- [Task details]
Go through the entries below and collect each line with the string "contains" in it.
** Exercise inputs follows **
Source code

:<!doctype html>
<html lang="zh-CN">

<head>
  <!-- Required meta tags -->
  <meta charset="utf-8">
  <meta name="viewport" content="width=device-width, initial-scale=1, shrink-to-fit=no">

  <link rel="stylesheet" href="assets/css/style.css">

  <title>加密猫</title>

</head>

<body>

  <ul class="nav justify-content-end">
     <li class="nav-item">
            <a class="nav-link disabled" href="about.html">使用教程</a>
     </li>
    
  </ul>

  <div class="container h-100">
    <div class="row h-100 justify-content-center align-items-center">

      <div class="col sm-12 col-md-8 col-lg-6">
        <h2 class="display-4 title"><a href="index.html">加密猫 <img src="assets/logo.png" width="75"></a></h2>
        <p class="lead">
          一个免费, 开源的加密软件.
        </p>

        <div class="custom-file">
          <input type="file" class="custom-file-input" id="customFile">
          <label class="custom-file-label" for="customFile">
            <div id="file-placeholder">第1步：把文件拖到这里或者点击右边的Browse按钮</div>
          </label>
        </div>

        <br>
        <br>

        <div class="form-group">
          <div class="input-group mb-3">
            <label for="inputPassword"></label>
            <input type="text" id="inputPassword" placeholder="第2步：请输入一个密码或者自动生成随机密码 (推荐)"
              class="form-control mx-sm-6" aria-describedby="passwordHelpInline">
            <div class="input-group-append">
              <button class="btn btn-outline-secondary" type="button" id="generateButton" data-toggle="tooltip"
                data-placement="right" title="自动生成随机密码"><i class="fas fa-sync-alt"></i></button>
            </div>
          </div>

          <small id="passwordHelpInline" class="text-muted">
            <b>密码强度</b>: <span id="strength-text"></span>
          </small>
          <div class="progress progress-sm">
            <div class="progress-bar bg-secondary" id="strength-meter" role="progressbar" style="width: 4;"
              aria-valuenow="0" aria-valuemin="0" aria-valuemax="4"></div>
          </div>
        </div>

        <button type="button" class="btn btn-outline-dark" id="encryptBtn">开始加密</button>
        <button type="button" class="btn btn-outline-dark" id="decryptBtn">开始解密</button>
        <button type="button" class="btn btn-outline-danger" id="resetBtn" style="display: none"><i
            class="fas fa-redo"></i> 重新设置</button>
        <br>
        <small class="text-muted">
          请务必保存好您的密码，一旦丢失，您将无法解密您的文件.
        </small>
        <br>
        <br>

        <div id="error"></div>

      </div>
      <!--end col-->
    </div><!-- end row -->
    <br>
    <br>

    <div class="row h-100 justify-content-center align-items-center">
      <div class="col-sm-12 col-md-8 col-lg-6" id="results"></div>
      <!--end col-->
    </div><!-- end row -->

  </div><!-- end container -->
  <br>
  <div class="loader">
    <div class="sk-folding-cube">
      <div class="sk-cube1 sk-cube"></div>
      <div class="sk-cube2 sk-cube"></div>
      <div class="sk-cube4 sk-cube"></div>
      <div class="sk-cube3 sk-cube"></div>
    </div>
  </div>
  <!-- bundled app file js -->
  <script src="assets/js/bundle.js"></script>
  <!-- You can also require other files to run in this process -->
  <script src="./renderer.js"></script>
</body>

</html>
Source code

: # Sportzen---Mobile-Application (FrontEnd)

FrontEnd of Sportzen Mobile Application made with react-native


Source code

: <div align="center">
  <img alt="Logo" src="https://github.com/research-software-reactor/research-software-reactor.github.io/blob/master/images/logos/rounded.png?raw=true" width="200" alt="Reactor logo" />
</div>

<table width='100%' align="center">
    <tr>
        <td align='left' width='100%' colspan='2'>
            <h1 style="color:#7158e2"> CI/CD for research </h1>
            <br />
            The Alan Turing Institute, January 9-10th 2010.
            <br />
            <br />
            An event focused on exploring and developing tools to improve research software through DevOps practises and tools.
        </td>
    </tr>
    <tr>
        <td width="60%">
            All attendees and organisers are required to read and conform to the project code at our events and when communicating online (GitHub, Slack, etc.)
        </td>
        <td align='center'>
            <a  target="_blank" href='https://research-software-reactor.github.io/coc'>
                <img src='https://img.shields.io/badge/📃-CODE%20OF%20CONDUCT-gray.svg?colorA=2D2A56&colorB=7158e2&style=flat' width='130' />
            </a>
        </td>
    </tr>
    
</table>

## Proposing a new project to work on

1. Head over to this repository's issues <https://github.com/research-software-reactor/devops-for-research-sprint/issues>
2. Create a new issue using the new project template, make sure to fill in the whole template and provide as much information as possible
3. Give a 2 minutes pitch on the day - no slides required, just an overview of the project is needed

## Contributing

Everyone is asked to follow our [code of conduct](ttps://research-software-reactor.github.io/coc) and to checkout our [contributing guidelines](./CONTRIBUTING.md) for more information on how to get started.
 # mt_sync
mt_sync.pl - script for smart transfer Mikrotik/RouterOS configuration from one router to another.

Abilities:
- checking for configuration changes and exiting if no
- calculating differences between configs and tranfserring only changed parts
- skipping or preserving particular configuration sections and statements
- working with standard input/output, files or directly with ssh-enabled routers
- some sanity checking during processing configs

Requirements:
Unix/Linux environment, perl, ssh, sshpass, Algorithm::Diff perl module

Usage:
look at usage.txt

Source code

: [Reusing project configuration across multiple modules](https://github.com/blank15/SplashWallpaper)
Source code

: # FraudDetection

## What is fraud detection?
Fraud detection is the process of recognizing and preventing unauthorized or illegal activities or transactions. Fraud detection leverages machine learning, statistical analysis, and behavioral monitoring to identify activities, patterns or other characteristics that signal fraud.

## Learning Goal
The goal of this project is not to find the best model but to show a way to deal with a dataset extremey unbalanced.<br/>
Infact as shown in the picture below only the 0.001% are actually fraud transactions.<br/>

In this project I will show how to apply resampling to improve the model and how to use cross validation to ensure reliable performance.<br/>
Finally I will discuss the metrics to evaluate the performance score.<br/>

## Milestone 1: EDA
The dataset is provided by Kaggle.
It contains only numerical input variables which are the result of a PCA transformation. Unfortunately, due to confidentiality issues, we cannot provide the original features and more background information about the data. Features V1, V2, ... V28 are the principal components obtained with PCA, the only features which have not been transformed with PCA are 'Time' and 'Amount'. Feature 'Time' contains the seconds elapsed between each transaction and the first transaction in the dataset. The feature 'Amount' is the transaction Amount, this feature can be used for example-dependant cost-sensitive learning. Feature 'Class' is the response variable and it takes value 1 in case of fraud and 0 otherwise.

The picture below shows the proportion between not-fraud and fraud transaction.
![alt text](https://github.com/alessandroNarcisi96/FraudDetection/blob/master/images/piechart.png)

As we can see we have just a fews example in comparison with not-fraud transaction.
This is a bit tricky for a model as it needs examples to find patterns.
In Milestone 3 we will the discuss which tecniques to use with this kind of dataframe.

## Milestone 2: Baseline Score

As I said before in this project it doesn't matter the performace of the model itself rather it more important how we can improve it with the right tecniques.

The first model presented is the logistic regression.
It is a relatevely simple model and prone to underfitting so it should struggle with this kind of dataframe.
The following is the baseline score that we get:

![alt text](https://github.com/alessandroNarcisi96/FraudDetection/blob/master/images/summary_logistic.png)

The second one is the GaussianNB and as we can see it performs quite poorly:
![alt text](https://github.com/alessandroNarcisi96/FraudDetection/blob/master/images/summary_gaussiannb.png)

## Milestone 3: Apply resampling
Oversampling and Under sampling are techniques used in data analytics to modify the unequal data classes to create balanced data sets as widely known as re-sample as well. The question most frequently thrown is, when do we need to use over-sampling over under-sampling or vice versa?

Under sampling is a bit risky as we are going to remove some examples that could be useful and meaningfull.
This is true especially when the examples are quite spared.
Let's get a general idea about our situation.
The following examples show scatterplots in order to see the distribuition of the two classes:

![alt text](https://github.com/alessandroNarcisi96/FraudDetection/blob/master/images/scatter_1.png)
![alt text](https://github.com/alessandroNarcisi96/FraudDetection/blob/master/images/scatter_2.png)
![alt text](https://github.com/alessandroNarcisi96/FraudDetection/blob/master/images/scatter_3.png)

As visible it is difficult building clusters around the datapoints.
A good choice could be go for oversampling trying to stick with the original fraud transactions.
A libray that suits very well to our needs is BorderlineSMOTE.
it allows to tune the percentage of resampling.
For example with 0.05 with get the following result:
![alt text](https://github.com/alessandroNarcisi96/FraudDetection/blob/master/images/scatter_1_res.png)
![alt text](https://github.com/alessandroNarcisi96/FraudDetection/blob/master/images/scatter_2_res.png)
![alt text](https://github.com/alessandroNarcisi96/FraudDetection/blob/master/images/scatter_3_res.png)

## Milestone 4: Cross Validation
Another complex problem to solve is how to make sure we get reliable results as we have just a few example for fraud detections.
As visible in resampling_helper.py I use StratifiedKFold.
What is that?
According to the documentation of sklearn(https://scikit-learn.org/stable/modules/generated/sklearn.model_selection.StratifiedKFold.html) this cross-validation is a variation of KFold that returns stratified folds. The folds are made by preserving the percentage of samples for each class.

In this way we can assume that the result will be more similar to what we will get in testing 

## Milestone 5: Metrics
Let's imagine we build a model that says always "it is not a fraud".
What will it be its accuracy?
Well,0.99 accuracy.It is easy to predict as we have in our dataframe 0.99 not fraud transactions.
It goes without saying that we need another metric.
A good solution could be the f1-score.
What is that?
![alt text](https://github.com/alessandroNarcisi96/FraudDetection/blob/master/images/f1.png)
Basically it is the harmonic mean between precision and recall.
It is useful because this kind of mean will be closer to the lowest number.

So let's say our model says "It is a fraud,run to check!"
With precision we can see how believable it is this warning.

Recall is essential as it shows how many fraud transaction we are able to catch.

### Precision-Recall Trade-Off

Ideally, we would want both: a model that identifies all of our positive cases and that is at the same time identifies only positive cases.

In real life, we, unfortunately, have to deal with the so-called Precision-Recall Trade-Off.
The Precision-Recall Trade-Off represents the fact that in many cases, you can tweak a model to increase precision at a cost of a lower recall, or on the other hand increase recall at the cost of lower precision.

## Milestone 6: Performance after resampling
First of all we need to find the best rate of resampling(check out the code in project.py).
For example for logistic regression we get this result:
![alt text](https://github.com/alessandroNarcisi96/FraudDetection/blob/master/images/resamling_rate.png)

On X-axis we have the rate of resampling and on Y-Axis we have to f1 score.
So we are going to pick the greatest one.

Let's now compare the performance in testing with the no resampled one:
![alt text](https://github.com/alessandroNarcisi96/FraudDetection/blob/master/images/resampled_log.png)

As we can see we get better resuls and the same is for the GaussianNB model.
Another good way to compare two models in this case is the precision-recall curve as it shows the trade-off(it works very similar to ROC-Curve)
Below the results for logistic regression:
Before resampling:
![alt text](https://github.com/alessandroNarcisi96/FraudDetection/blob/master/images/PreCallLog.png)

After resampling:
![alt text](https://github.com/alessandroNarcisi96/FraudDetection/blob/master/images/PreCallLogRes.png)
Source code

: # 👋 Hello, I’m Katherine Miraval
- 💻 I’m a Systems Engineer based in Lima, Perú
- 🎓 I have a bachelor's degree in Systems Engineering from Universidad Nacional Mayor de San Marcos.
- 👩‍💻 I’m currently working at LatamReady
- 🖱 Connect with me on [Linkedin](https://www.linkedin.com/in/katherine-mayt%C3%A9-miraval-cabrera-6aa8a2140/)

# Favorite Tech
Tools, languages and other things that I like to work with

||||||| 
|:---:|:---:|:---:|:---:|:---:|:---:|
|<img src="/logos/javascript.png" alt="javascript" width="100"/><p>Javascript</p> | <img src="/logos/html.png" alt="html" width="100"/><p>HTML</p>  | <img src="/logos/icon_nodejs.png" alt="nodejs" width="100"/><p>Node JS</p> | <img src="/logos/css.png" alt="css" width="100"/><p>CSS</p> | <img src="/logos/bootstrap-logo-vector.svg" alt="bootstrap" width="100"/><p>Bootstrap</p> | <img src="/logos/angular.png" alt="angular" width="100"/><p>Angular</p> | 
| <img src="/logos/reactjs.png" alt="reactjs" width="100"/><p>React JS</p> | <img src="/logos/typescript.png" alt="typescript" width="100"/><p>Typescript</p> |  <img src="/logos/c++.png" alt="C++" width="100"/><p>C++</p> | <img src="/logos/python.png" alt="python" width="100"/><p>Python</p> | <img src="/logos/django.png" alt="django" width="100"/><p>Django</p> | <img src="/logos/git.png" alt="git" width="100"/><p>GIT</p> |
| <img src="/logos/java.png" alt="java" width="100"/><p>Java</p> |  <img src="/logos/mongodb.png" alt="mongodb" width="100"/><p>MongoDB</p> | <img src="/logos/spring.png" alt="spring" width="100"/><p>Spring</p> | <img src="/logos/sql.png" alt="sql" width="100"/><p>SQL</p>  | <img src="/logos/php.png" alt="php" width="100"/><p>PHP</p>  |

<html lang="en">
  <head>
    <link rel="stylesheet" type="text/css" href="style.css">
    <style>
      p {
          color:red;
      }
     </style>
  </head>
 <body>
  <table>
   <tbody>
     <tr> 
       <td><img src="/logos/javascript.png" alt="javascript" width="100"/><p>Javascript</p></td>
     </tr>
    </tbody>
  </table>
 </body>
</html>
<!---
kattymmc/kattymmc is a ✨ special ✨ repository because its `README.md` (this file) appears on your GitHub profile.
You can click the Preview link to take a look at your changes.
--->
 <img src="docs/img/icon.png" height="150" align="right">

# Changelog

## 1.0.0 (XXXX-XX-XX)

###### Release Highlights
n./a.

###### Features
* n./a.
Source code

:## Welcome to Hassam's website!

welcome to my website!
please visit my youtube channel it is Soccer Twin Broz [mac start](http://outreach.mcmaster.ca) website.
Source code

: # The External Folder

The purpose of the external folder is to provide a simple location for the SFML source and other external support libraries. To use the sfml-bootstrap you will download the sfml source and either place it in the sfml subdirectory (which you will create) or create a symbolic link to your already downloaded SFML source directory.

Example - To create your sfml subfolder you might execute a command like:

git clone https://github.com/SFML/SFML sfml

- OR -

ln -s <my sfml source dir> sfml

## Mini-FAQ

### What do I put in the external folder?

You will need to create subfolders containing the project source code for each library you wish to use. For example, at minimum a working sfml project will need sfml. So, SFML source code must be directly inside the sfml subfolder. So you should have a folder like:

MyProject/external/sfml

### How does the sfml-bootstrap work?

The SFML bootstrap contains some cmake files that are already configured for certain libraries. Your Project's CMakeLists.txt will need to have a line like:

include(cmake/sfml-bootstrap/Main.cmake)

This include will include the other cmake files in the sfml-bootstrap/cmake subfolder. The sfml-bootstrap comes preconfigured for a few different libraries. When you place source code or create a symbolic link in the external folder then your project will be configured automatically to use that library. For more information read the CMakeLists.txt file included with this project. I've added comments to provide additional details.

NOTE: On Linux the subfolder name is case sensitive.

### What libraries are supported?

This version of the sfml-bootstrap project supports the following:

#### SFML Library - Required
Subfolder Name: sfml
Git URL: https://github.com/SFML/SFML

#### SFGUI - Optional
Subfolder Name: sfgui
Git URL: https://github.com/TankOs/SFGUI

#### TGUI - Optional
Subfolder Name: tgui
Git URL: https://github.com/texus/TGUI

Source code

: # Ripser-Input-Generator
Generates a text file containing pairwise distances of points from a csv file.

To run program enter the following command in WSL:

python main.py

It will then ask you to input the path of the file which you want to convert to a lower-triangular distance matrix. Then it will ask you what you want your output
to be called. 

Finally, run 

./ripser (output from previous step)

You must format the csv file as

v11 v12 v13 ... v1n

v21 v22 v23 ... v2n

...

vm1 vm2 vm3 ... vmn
** End of Exercise inputs **
- [Answer to this task]
It contains only numerical input variables which are the result of a PCA transformation. Unfortunately, due to confidentiality issues, we cannot provide the original features and more background information about the data. Features V1, V2, ... V28 are the principal components obtained with PCA, the only features which have not been transformed with PCA are 'Time' and 'Amount'. Feature 'Time' contains the seconds elapsed between each transaction and the first transaction in the dataset. The feature 'Amount' is the transaction Amount, this feature can be used for example-dependant cost-sensitive learning. Feature 'Class' is the response variable and it takes value 1 in case of fraud and 0 otherwise.
The SFML bootstrap contains some cmake files that are already configured for certain libraries. Your Project's CMakeLists.txt will need to have a line like:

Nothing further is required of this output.